■ What to do ■
Within these records, how many lines hold "population"? Give the number alone.
═════ Data extracts
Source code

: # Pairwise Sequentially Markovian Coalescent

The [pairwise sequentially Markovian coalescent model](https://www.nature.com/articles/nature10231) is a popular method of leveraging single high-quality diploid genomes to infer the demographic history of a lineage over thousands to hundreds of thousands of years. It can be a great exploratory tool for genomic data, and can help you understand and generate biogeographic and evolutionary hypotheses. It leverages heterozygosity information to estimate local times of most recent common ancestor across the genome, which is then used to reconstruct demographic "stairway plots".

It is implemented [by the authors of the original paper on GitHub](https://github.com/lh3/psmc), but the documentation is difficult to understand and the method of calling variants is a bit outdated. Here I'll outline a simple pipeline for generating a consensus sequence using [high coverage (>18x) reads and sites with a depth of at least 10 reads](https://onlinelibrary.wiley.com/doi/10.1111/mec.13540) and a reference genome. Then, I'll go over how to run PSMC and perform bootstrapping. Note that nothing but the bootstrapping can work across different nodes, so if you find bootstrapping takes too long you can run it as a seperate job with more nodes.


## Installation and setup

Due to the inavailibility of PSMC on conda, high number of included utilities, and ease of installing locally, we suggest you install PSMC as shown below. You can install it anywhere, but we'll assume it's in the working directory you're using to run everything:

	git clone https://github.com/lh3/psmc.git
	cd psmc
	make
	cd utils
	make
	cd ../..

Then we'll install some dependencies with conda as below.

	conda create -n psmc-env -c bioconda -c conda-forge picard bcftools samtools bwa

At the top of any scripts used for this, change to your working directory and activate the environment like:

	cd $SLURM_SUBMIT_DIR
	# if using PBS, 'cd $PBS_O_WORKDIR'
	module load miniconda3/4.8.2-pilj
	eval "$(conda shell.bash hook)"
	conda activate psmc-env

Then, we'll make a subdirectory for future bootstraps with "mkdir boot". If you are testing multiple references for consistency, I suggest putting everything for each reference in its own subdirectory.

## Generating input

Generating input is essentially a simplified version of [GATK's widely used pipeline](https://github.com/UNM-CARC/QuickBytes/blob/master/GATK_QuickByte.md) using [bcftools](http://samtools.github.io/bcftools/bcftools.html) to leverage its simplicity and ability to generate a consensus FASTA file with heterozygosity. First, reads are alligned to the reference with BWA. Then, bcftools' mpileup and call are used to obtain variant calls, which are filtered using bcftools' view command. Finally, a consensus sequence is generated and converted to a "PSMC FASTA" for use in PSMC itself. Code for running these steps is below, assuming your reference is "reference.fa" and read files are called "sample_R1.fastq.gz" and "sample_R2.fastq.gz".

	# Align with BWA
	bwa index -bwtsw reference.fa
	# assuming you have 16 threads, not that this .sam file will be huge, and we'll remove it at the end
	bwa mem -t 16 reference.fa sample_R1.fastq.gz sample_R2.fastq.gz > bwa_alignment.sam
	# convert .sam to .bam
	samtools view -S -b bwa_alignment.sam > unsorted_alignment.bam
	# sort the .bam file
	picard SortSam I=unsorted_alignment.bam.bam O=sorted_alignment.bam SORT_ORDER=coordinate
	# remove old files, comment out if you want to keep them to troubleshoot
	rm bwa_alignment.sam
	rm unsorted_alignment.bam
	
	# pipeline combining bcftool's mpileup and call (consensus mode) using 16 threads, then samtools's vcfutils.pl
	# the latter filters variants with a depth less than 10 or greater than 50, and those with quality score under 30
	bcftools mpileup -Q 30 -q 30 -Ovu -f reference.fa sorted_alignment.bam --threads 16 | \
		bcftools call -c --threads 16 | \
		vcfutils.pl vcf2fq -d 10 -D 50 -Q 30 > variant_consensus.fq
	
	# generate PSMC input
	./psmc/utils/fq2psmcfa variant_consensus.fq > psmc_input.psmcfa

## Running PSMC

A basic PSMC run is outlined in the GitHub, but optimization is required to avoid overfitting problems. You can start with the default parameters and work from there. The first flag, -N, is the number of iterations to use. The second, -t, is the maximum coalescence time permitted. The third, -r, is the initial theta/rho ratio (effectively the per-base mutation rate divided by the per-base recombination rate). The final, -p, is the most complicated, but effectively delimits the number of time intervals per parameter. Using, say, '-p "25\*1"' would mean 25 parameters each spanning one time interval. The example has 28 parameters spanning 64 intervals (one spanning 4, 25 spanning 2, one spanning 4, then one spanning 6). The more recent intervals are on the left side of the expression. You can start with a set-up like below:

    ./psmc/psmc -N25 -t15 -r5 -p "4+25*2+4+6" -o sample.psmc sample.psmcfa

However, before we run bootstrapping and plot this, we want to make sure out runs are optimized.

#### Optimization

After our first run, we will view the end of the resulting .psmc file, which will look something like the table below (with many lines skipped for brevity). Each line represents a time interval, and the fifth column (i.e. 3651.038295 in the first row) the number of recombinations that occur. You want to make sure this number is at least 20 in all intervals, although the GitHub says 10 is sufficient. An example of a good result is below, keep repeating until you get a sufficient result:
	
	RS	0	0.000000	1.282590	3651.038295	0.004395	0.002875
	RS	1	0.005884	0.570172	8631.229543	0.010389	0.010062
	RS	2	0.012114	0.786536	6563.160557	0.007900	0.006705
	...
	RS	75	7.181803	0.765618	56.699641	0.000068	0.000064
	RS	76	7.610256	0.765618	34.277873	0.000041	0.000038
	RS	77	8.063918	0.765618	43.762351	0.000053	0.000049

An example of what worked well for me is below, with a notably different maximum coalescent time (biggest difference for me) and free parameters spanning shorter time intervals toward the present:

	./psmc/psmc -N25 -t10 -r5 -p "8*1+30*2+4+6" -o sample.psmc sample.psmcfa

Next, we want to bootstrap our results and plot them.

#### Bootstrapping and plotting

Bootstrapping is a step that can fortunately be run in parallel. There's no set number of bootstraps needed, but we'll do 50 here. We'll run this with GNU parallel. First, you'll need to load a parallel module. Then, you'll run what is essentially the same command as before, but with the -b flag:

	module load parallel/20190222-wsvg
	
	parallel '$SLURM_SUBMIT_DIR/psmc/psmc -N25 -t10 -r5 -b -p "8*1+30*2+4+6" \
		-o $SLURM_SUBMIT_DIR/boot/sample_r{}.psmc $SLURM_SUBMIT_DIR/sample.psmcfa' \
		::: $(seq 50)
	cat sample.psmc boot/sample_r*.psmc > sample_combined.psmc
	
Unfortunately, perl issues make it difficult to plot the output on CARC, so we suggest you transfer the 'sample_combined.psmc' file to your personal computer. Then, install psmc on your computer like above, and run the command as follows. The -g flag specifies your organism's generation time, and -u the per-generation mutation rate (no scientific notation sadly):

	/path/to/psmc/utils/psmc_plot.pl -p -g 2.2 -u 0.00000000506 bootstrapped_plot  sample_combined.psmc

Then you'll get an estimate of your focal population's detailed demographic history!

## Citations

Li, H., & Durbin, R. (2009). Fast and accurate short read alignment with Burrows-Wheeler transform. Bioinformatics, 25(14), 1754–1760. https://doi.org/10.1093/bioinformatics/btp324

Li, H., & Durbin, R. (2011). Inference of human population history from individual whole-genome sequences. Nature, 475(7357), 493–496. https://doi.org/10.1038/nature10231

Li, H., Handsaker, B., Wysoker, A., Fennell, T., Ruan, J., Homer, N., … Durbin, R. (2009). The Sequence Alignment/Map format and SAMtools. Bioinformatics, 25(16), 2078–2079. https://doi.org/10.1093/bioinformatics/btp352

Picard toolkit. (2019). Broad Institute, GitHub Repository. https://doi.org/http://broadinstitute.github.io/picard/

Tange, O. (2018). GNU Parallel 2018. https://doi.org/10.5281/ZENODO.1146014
══════════
■ Problem solution ■
2